-- Opening Marker --

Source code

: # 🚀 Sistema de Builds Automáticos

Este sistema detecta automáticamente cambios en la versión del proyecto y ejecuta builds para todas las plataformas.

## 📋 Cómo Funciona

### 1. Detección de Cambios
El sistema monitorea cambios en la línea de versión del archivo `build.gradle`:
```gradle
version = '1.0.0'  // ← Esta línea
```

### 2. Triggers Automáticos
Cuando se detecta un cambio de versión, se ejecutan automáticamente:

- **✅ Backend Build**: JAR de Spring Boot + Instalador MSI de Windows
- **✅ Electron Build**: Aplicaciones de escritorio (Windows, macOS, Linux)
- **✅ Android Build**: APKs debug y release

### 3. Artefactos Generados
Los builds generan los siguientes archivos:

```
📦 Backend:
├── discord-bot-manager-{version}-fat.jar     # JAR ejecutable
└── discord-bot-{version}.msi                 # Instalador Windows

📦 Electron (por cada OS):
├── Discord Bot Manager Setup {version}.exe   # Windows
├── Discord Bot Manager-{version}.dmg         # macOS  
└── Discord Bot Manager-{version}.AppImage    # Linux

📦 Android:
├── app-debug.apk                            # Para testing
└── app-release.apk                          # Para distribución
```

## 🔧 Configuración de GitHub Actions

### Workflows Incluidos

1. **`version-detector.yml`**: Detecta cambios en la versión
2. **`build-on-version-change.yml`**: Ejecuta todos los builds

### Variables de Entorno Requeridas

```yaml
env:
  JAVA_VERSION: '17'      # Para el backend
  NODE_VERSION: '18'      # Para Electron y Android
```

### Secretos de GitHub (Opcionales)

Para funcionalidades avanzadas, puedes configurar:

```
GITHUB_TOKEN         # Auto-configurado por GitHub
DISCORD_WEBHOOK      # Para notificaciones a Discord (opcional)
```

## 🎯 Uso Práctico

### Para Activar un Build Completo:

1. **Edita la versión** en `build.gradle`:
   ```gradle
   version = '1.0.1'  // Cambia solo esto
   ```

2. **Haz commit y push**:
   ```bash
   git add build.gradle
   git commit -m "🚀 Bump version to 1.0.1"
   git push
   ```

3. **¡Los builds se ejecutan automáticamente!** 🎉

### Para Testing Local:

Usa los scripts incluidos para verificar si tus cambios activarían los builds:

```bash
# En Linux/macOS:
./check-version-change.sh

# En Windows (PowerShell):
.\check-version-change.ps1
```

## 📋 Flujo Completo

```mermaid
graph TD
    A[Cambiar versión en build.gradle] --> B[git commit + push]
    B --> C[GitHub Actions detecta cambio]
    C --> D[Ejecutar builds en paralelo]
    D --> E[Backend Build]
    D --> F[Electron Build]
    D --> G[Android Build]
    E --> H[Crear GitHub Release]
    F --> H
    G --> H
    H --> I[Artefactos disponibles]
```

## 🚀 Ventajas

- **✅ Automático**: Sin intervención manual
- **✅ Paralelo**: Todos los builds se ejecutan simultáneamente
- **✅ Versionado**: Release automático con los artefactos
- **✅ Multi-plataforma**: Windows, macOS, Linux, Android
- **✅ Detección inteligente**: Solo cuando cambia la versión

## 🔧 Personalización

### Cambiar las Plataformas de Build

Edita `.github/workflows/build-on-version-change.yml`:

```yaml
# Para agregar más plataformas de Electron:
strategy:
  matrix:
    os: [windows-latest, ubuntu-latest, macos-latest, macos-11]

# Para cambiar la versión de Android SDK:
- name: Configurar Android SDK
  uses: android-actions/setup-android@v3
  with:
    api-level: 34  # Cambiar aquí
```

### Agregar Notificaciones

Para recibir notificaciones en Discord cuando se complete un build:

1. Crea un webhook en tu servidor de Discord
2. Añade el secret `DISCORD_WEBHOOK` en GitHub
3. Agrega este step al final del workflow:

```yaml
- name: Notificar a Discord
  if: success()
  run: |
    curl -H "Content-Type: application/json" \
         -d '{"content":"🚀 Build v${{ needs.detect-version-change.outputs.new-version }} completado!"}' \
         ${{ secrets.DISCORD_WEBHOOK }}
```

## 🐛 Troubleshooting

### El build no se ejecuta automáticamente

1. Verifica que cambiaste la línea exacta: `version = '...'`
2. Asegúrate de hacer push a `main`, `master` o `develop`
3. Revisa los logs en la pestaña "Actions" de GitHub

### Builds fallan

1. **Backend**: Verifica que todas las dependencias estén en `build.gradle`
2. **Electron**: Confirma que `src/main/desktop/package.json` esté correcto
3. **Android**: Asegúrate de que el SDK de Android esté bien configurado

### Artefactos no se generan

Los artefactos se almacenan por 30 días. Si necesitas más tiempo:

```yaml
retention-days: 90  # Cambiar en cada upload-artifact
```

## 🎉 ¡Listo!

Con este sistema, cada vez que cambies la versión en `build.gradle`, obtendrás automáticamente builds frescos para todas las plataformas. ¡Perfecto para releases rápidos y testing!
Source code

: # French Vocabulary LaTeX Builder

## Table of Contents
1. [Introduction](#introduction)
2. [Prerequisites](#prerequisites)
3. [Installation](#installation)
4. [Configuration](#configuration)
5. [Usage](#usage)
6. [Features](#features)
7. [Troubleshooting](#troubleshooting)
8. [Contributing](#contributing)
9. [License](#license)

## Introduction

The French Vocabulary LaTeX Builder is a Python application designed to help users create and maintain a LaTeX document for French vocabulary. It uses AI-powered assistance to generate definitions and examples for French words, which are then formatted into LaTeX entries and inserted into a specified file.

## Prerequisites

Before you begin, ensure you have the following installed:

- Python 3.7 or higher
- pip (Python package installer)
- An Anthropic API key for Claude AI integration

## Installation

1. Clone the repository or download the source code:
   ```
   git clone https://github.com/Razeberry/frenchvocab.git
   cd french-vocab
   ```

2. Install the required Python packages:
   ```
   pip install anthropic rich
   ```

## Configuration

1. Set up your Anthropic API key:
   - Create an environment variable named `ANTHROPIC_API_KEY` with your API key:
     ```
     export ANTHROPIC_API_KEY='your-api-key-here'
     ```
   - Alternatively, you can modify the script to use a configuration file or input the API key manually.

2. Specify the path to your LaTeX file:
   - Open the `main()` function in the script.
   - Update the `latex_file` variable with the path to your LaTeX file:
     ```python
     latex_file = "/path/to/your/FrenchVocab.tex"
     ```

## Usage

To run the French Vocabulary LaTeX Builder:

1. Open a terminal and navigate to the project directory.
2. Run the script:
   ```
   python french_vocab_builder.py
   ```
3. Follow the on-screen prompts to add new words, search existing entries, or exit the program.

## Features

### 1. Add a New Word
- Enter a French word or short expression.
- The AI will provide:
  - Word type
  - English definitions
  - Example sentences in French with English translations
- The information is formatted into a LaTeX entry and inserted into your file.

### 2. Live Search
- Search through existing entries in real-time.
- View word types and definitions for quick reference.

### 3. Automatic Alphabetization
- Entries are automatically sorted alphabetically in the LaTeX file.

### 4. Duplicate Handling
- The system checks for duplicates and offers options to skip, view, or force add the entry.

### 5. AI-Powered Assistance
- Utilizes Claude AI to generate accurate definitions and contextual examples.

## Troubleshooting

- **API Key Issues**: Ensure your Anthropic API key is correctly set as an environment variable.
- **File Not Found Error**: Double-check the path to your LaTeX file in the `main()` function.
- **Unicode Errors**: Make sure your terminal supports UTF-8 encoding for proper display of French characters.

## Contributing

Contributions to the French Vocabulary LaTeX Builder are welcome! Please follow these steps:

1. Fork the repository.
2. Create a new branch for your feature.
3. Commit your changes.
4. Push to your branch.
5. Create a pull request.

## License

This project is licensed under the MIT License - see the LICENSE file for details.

-- Closing Marker --
-- Opening Marker --

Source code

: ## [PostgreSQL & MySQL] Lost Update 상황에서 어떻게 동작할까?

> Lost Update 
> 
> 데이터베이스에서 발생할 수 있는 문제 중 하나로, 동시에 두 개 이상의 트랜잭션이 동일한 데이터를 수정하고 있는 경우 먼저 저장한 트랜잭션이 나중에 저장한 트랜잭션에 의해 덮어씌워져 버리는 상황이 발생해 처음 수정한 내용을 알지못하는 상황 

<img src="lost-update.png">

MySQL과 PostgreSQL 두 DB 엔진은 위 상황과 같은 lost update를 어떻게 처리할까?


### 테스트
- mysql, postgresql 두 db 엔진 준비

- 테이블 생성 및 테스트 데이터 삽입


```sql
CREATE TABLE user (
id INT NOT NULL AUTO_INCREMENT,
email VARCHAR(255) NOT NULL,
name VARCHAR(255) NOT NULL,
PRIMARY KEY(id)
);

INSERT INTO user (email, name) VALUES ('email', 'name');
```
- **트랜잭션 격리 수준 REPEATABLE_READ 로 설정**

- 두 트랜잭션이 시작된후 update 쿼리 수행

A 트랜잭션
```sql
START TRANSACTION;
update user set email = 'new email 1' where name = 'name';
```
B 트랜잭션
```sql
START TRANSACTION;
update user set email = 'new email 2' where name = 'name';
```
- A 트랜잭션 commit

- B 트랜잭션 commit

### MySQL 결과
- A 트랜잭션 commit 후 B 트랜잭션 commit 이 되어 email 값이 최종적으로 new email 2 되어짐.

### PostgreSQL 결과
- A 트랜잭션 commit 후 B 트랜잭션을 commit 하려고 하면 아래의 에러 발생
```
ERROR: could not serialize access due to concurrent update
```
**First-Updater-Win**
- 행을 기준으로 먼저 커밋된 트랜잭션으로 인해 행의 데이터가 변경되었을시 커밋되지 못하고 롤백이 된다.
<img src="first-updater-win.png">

-- Closing Marker --

◆ **What is needed**
Reproduce verbatim only the segment of the listing bounded by the line containing "### Secretos de GitHub (Opcionales)" and the line containing "1. **Edita la", with both boundary lines included.

◆ **Worked solution**
### Secretos de GitHub (Opcionales)

Para funcionalidades avanzadas, puedes configurar:

```
GITHUB_TOKEN         # Auto-configurado por GitHub
DISCORD_WEBHOOK      # Para notificaciones a Discord (opcional)
```

## 🎯 Uso Práctico

### Para Activar un Build Completo:

1. **Edita la versión** en `build.gradle`:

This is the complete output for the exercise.